(Task directions):
How many lines below contain the string "School"? Reply with the figure and no further words.

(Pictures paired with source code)
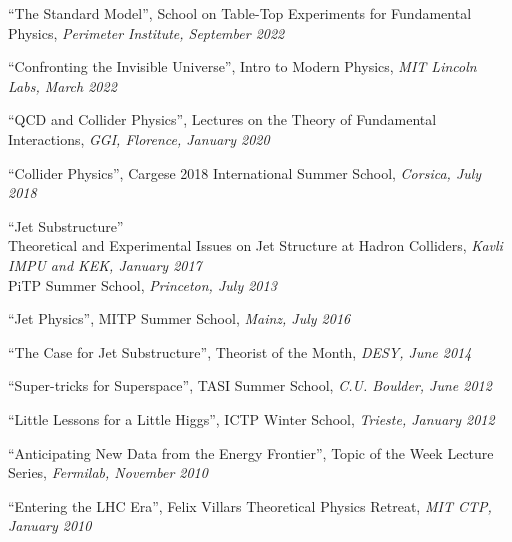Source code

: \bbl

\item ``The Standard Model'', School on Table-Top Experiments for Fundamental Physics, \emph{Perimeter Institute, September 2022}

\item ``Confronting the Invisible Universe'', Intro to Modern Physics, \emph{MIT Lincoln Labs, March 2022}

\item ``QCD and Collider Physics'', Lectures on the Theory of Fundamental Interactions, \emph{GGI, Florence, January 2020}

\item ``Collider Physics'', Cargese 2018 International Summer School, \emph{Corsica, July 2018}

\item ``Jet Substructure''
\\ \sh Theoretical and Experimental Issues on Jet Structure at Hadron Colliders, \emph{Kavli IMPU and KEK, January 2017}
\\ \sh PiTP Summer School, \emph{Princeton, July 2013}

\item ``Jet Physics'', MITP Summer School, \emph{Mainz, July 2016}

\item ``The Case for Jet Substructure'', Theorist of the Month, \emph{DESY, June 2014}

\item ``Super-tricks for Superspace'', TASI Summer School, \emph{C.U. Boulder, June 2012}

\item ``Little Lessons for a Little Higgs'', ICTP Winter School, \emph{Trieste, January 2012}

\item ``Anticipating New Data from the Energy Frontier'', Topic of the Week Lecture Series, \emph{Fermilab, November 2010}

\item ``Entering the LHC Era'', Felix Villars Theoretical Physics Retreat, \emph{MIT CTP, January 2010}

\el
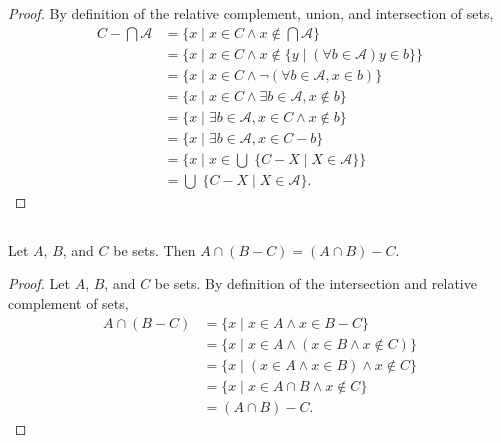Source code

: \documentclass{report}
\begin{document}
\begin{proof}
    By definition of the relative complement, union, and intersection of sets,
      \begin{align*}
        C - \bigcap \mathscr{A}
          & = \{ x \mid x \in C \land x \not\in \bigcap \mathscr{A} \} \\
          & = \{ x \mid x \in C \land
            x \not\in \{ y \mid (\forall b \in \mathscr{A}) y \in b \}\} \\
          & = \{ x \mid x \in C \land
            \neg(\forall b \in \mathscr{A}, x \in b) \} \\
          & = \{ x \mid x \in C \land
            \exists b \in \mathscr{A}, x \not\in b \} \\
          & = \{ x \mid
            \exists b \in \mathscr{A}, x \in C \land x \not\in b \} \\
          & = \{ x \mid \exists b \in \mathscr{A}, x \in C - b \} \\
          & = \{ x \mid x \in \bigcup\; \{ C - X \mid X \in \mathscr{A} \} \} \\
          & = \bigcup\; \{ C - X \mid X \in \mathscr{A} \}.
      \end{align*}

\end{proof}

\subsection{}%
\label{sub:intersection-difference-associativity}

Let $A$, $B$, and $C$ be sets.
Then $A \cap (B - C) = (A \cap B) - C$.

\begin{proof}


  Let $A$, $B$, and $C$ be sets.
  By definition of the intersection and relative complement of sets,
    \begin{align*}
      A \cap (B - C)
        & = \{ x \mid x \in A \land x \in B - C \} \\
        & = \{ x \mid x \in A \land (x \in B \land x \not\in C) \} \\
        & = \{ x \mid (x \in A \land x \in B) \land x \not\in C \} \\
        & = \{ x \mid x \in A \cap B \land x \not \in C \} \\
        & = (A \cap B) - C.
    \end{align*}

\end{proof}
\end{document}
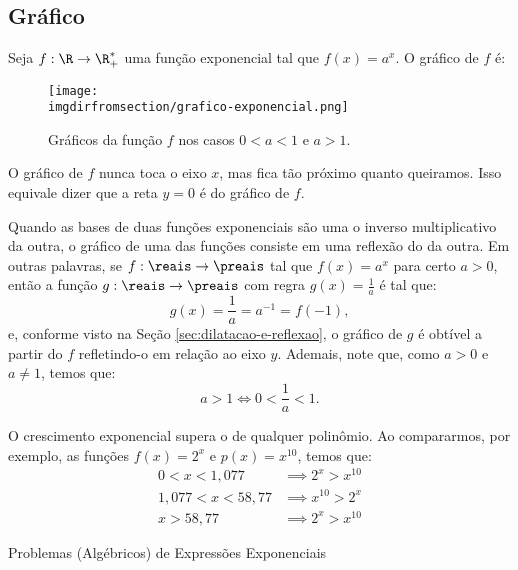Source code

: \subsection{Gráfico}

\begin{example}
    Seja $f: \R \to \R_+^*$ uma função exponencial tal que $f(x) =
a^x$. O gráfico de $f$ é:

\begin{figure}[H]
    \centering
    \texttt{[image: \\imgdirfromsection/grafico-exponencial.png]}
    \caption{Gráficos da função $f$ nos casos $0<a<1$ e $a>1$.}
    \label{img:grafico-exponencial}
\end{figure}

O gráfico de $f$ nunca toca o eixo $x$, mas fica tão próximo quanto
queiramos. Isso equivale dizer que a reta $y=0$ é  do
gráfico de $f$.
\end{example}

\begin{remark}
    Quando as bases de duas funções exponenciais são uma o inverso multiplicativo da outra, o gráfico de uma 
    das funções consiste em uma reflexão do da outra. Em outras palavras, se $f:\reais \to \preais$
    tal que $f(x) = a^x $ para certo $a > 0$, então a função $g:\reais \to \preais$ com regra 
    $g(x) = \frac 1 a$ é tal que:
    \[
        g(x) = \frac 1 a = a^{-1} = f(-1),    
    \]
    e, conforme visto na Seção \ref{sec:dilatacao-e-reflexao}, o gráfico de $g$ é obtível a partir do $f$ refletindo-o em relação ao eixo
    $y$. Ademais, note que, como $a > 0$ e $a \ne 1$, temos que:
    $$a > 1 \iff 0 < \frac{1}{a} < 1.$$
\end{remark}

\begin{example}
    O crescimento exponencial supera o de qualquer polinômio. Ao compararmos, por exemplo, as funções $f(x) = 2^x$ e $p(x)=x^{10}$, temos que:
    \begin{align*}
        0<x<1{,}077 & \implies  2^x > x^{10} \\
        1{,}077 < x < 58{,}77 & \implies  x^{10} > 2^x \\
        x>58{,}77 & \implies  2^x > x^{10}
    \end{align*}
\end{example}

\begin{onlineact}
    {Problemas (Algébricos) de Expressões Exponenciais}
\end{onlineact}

(Worked solution):
6